When you buy a house, you are paying for two things: the building, and the land it’s on. The building itself doesn’t really appreciate, but the land does – there is a limited amount of land around, so it will go up in value as more people want to live in the same area (and you’d have to do some pretty extreme things to actually damage a piece of land, unlike a car).
There is also a housing shortage – basically fewer houses are being built in places where people want to live compared to the rate at which new people want to move to those places. That in turn makes prices go up with time.
An equivalent home that is new construction is likely more expensive than an existing home just as is the case for a car.
Houses appreciating in value is not some iron clad law of economics. Its principally due to a shortage in supply and, in the 2000’s and 2010’s, incredibly cheap/more available financing that made people willing to pay more.
More generally, the time horizon for a house is also much longer than a car. My house was built in the 70’s and, since then, people have increased their earnings and their willingness to pay. Over the ~10 years most cars last this effect is much less pronounced.

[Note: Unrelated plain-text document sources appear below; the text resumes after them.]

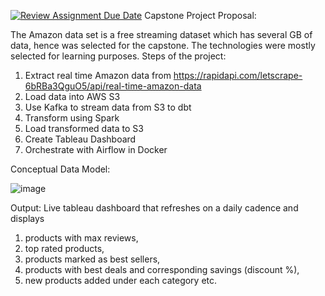 [![Review Assignment Due Date](https://classroom.github.com/assets/deadline-readme-button-24ddc0f5d75046c5622901739e7c5dd533143b0c8e959d652212380cedb1ea36.svg)](https://classroom.github.com/a/1lXY_Wlg)
Capstone Project Proposal:

The Amazon data set is a free streaming dataset which has several GB of data, hence was selected for the capstone.
The technologies were mostly selected for learning purposes.
Steps of the project:
1.	Extract real time Amazon data from https://rapidapi.com/letscrape-6bRBa3QguO5/api/real-time-amazon-data
2.	Load data into AWS S3
3.	Use Kafka to stream data from S3 to dbt
4.	Transform using Spark 
5.	Load transformed data to S3
6.	Create Tableau Dashboard
7.	Orchestrate with Airflow in Docker
   
Conceptual Data Model:

![image](https://github.com/DataExpert-ZachWilson-V4/capstone-project-deeptivarghese/assets/31417684/6327726c-4070-4c00-912b-7ec92118d631)

 
Output:
Live tableau dashboard that refreshes on a daily cadence and displays 
1.	products with max reviews, 
2.	top rated products, 
3.	products marked as best sellers, 
4.	products with best deals and corresponding savings (discount %), 
5.	new products added under each category etc.


 



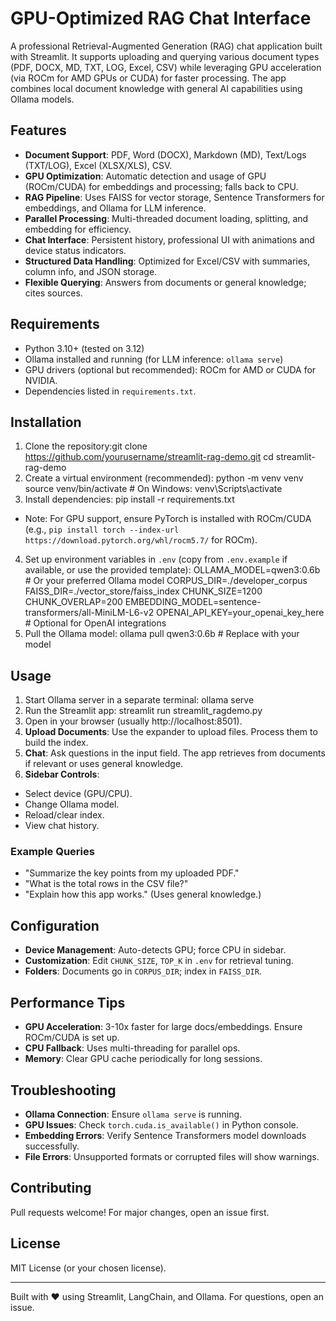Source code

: # GPU-Optimized RAG Chat Interface

A professional Retrieval-Augmented Generation (RAG) chat application built with Streamlit. It supports uploading and querying various document types (PDF, DOCX, MD, TXT, LOG, Excel, CSV) while leveraging GPU acceleration (via ROCm for AMD GPUs or CUDA) for faster processing. The app combines local document knowledge with general AI capabilities using Ollama models.

## Features
- **Document Support**: PDF, Word (DOCX), Markdown (MD), Text/Logs (TXT/LOG), Excel (XLSX/XLS), CSV.
- **GPU Optimization**: Automatic detection and usage of GPU (ROCm/CUDA) for embeddings and processing; falls back to CPU.
- **RAG Pipeline**: Uses FAISS for vector storage, Sentence Transformers for embeddings, and Ollama for LLM inference.
- **Parallel Processing**: Multi-threaded document loading, splitting, and embedding for efficiency.
- **Chat Interface**: Persistent history, professional UI with animations and device status indicators.
- **Structured Data Handling**: Optimized for Excel/CSV with summaries, column info, and JSON storage.
- **Flexible Querying**: Answers from documents or general knowledge; cites sources.

## Requirements
- Python 3.10+ (tested on 3.12)
- Ollama installed and running (for LLM inference: `ollama serve`)
- GPU drivers (optional but recommended): ROCm for AMD or CUDA for NVIDIA.
- Dependencies listed in `requirements.txt`.

## Installation
1. Clone the repository:git clone https://github.com/yourusername/streamlit-rag-demo.git
cd streamlit-rag-demo
2. Create a virtual environment (recommended):
python -m venv venv
source venv/bin/activate  # On Windows: venv\Scripts\activate
3. Install dependencies:
pip install -r requirements.txt
- Note: For GPU support, ensure PyTorch is installed with ROCm/CUDA (e.g., `pip install torch --index-url https://download.pytorch.org/whl/rocm5.7/` for ROCm).
4. Set up environment variables in `.env` (copy from `.env.example` if available, or use the provided template):
OLLAMA_MODEL=qwen3:0.6b  # Or your preferred Ollama model
CORPUS_DIR=./developer_corpus
FAISS_DIR=./vector_store/faiss_index
CHUNK_SIZE=1200
CHUNK_OVERLAP=200
EMBEDDING_MODEL=sentence-transformers/all-MiniLM-L6-v2
OPENAI_API_KEY=your_openai_key_here  # Optional for OpenAI integrations
5. Pull the Ollama model:
ollama pull qwen3:0.6b  # Replace with your model
## Usage
1. Start Ollama server in a separate terminal:
ollama serve
2. Run the Streamlit app:
streamlit run streamlit_ragdemo.py
3. Open in your browser (usually http://localhost:8501).
4. **Upload Documents**: Use the expander to upload files. Process them to build the index.
5. **Chat**: Ask questions in the input field. The app retrieves from documents if relevant or uses general knowledge.
6. **Sidebar Controls**:
- Select device (GPU/CPU).
- Change Ollama model.
- Reload/clear index.
- View chat history.
### Example Queries
- "Summarize the key points from my uploaded PDF."
- "What is the total rows in the CSV file?"
- "Explain how this app works." (Uses general knowledge.)

## Configuration
- **Device Management**: Auto-detects GPU; force CPU in sidebar.
- **Customization**: Edit `CHUNK_SIZE`, `TOP_K` in `.env` for retrieval tuning.
- **Folders**: Documents go in `CORPUS_DIR`; index in `FAISS_DIR`.

## Performance Tips
- **GPU Acceleration**: 3-10x faster for large docs/embeddings. Ensure ROCm/CUDA is set up.
- **CPU Fallback**: Uses multi-threading for parallel ops.
- **Memory**: Clear GPU cache periodically for long sessions.

## Troubleshooting
- **Ollama Connection**: Ensure `ollama serve` is running.
- **GPU Issues**: Check `torch.cuda.is_available()` in Python console.
- **Embedding Errors**: Verify Sentence Transformers model downloads successfully.
- **File Errors**: Unsupported formats or corrupted files will show warnings.

## Contributing
Pull requests welcome! For major changes, open an issue first.

## License
MIT License (or your chosen license).

---
Built with ❤️ using Streamlit, LangChain, and Ollama. For questions, open an issue.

They don’t make new land, so the value of the land underneath can continue to gain value even if the house itself is in disrepair. This drives real estate values in a lot of high-value markets. It’s not the shanty shack in San Francisco that’s worth $700,000, it’s the land beneath it.

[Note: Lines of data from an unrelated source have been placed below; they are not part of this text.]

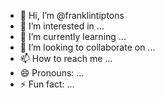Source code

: - 👋 Hi, I’m @franklintiptons
- 👀 I’m interested in ...
- 🌱 I’m currently learning ...
- 💞️ I’m looking to collaborate on ...
- 📫 How to reach me ...
- 😄 Pronouns: ...
- ⚡ Fun fact: ...

<!---
franklintiptons/franklintiptons is a ✨ special ✨ repository because its `README.md` (this file) appears on your GitHub profile.
You can click the Preview link to take a look at your changes.
--->
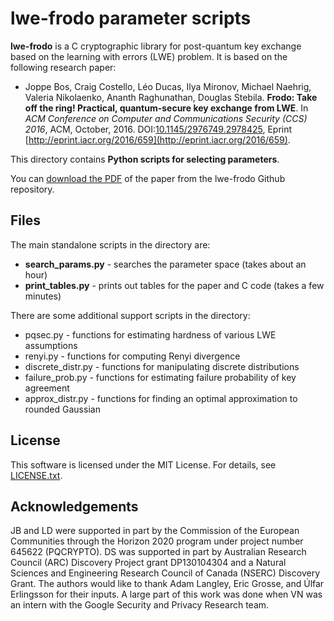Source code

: lwe-frodo parameter scripts
===========================

**lwe-frodo** is a C cryptographic library for post-quantum key exchange based on the learning with errors (LWE) problem.  It is based on the following research paper:

- Joppe Bos, Craig Costello, Léo Ducas, Ilya Mironov, Michael Naehrig, Valeria Nikolaenko, Ananth Raghunathan, Douglas Stebila.  **Frodo: Take off the ring!  Practical, quantum-secure key exchange from LWE**.  In *ACM Conference on Computer and Communications Security (CCS) 2016*, ACM, October, 2016.  DOI:[10.1145/2976749.2978425](http://dx.doi.org/10.1145/2976749.2978425), Eprint [http://eprint.iacr.org/2016/659](http://eprint.iacr.org/2016/659).

This directory contains **Python scripts for selecting parameters**.

You can [download the PDF](https://github.com/lwe-frodo/lwe-frodo/blob/master/LWE-Frodo-full-version.pdf) of the paper from the lwe-frodo Github repository.

Files
-----

The main standalone scripts in the directory are:

- **search_params.py** - searches the parameter space (takes about an hour)
- **print_tables.py** - prints out tables for the paper and C code (takes a few minutes)

There are some additional support scripts in the directory:

- pqsec.py - functions for estimating hardness of various LWE assumptions
- renyi.py - functions for computing Renyi divergence
- discrete_distr.py - functions for manipulating discrete distributions
- failure_prob.py - functions for estimating failure probability of key agreement
- approx_distr.py - functions for finding an optimal approximation to rounded Gaussian

License
-------

This software is licensed under the MIT License.  For details, see [LICENSE.txt](https://github.com/lwe-frodo/parameter-selection/blob/master/LICENSE.txt).

Acknowledgements
----------------

JB and LD were supported in part by the Commission of the European Communities through the Horizon 2020 program under project number 645622 (PQCRYPTO).  DS was supported in part by Australian Research Council (ARC) Discovery Project grant DP130104304 and a Natural Sciences and Engineering Research Council of Canada (NSERC) Discovery Grant.  The authors would like to thank Adam Langley, Eric Grosse, and Úlfar Erlingsson for their inputs. A large part of this work was done when VN was an intern with the Google Security and Privacy Research team.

We make thousands of new cars every day, and so the old ones devalue quickly as they rust away.
All the answers here are good, so instead of duplicating them I’ll mention the one thing I haven’t seen yet:
Cars are fungible while real estate is not. Every car has thousands of completely identical twins that you could buy. Whereas the combination of a house, and the exact location of that house and the land it’s on, is unique. So a surplus of 0.5 acre parcels in Nowhere, Nebraska cannot create downward price pressure on a 0.5 acre parcel in Charlotte, NC in the same way that identical cars create downward pressure on each other.
> cars lose their value so fast because people don’t know what the previous owner did.

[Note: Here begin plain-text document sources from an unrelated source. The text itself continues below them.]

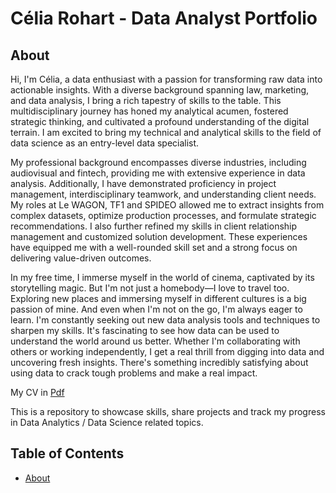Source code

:# Célia Rohart - Data Analyst Portfolio
## About 
Hi, I'm Célia, a data enthusiast with a passion for transforming raw data into actionable insights. With a diverse background spanning law, marketing, and data analysis, I bring a rich tapestry of skills to the table. This multidisciplinary journey has honed my analytical acumen, fostered strategic thinking, and cultivated a profound understanding of the digital terrain. I am excited to bring my technical and analytical skills to the field of data science as an entry-level data specialist.

My professional background encompasses diverse industries, including audiovisual and fintech, providing me with extensive experience in data analysis. Additionally, I have demonstrated proficiency in project management, interdisciplinary teamwork, and understanding client needs. My roles at Le WAGON, TF1 and SPIDEO allowed me to extract insights from complex datasets, optimize production processes, and formulate strategic recommendations. I also further refined my skills in client relationship management and customized solution development. These experiences have equipped me with a well-rounded skill set and a strong focus on delivering value-driven outcomes.

In my free time, I immerse myself in the world of cinema, captivated by its storytelling magic. But I'm not just a homebody—I love to travel too. Exploring new places and immersing myself in different cultures is a big passion of mine. And even when I'm not on the go, I'm always eager to learn. I'm constantly seeking out new data analysis tools and techniques to sharpen my skills. It's fascinating to see how data can be used to understand the world around us better. Whether I'm collaborating with others or working independently, I get a real thrill from digging into data and uncovering fresh insights. There's something incredibly satisfying about using data to crack tough problems and make a real impact.

My CV in [Pdf](https://github.com/madeleinezo/madeleinezo.github.io/blob/main/resume_Celia_Rohart.pdf/) 

This is a repository to showcase skills, share projects and track my progress in Data Analytics / Data Science related topics.

## Table of Contents

+ [About](https://github.com/madeleinezo/madeleinezo.github.io/blob/main/README.md#about)
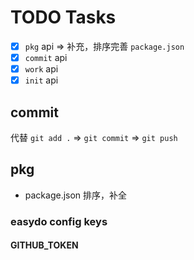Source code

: # TODO Tasks

- [x] `pkg` api => 补充，排序完善 `package.json`
- [x] `commit` api
- [x] `work` api
- [x] `init` api

## commit

代替 `git add .` => `git commit` => `git push`

## pkg

- package.json 排序，补全

### easydo config keys

#### GITHUB_TOKEN
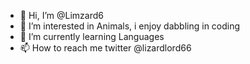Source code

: - 👋 Hi, I’m @Limzard6
- 👀 I’m interested in Animals, i enjoy dabbling in coding
- 🌱 I’m currently learning Languages
- 📫 How to reach me twitter @lizardlord66

<!---
Limzard6/Limzard6 is a ✨ special ✨ repository because its `README.md` (this file) appears on your GitHub profile.
You can click the Preview link to take a look at your changes.
--->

This is also true of houses, and it has very little (close to nothing) to do with why cars depreciate.
It’s party a supply and demand thing, population increasing means more and more people need a place to live, so having a house becomes more and more valuable, especially when the population looking for houses outpaces the rate houses are being built. Cars, however, are built rapidly and constantly and, unlike houses, will be worthless after a certain number of miles/years simply because they won’t work (or because it costs more to keep them working than to just get a new one).
Another thing to consider is the land. Owning a house means you own the plot of earth that it comes with. Land cannot be produced, so land also becomes more and more valuable as the demand for it increases, especially when you cannot increase the supply for it. With a car you don’t actually own the ground underneath the car, so you don’t get to sell that ownership like you do with a house.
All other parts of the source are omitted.